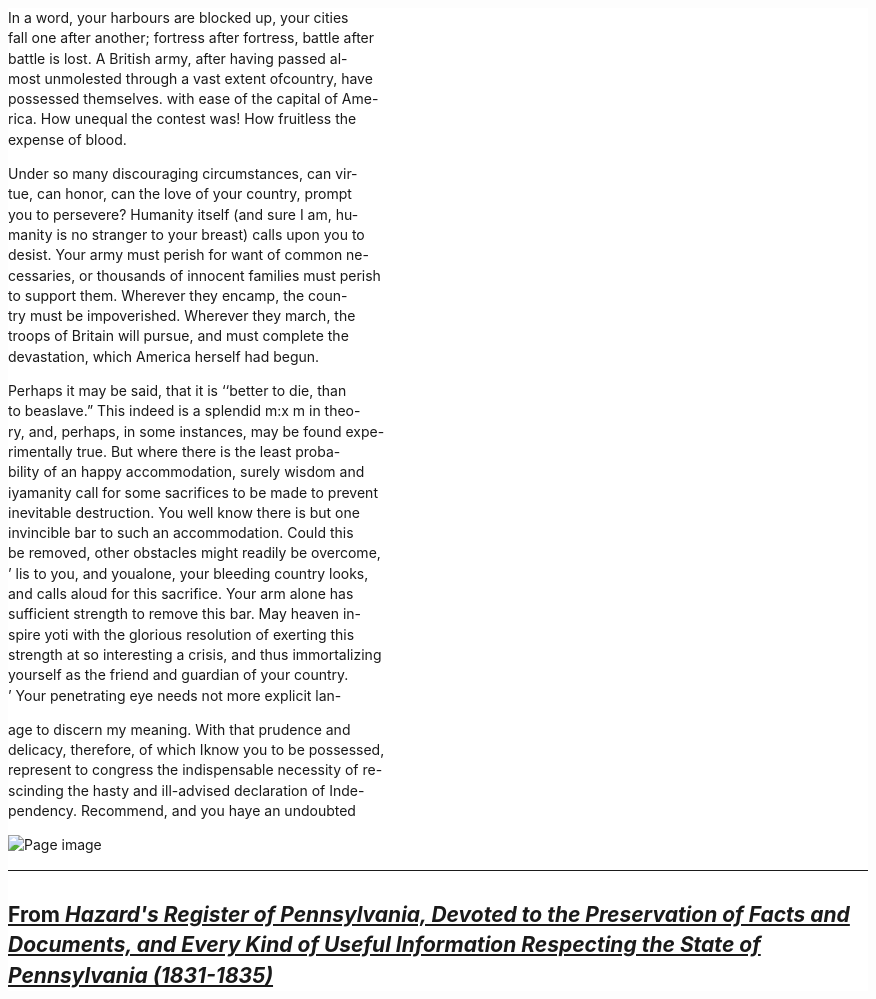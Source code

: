 In a word, your harbours are blocked up, your cities  
fall one after another; fortress after fortress, battle after  
battle is lost. A British army, after having passed al-  
most unmolested through a vast extent ofcountry, have  
possessed themselves. with ease of the capital of Ame-  
rica. How unequal the contest was! How fruitless the  
expense of blood.  
  
Under so many discouraging circumstances, can vir-  
tue, can honor, can the love of your country, prompt  
you to persevere? Humanity itself (and sure I am, hu-  
manity is no stranger to your breast) calls upon you to  
desist. Your army must perish for want of common ne-  
cessaries, or thousands of innocent families must perish  
to support them. Wherever they encamp, the coun-  
try must be impoverished. Wherever they march, the  
troops of Britain will pursue, and must complete the  
devastation, which America herself had begun.  
  
Perhaps it may be said, that it is ‘‘better to die, than  
to beaslave.” This indeed is a splendid m:x m in theo-  
ry, and, perhaps, in some instances, may be found expe-  
rimentally true. But where there is the least proba-  
bility of an happy accommodation, surely wisdom and  
iyamanity call for some sacrifices to be made to prevent  
inevitable destruction. You well know there is but one  
invincible bar to such an accommodation. Could this  
be removed, other obstacles might readily be overcome,  
’ lis to you, and youalone, your bleeding country looks,  
and calls aloud for this sacrifice. Your arm alone has  
sufficient strength to remove this bar. May heaven in-  
spire yoti with the glorious resolution of exerting this  
strength at so interesting a crisis, and thus immortalizing  
yourself as the friend and guardian of your country.  
’ Your penetrating eye needs not more explicit lan-  
  
age to discern my meaning. With that prudence and  
delicacy, therefore, of which Iknow you to be possessed,  
represent to congress the indispensable necessity of re-  
scinding the hasty and ill-advised declaration of Inde-  
pendency. Recommend, and you haye an undoubted
</td><td style="width: 50%; max-height: 75%; margin: auto; display: block;">
<img alt="Page image" src="https://iiif.archive.org/image/iiif/2/sim_hazards-register-of-pennsylvania_1832-02-11_9_6%2Fsim_hazards-register-of-pennsylvania_1832-02-11_9_6_jp2.zip%2Fsim_hazards-register-of-pennsylvania_1832-02-11_9_6_jp2%2Fsim_hazards-register-of-pennsylvania_1832-02-11_9_6_0001.jp2/pct:54.633620689655174,26.14329268292683,35.82974137931034,64.99618902439025/,600/0/default.jpg"/>
</td>
</tr></table>

---

## [From _Hazard's Register of Pennsylvania, Devoted to the Preservation of Facts and Documents, and Every Kind of Useful Information Respecting the State of Pennsylvania (1831-1835)_](https://archive.org/details/sim_hazards-register-of-pennsylvania_1832-02-11_9_6/page/n2/mode/1up?view=theater)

About this exercise → Reproduce the lines word for word, starting at the one holding "</tr></table>" and ending at the final line of the material above.

Written reply →
</tr></table>

---

## [From _Hazard's Register of Pennsylvania, Devoted to the Preservation of Facts and Documents, and Every Kind of Useful Information Respecting the State of Pennsylvania (1831-1835)_](https://archive.org/details/sim_hazards-register-of-pennsylvania_1832-02-11_9_6/page/n2/mode/1up?view=theater)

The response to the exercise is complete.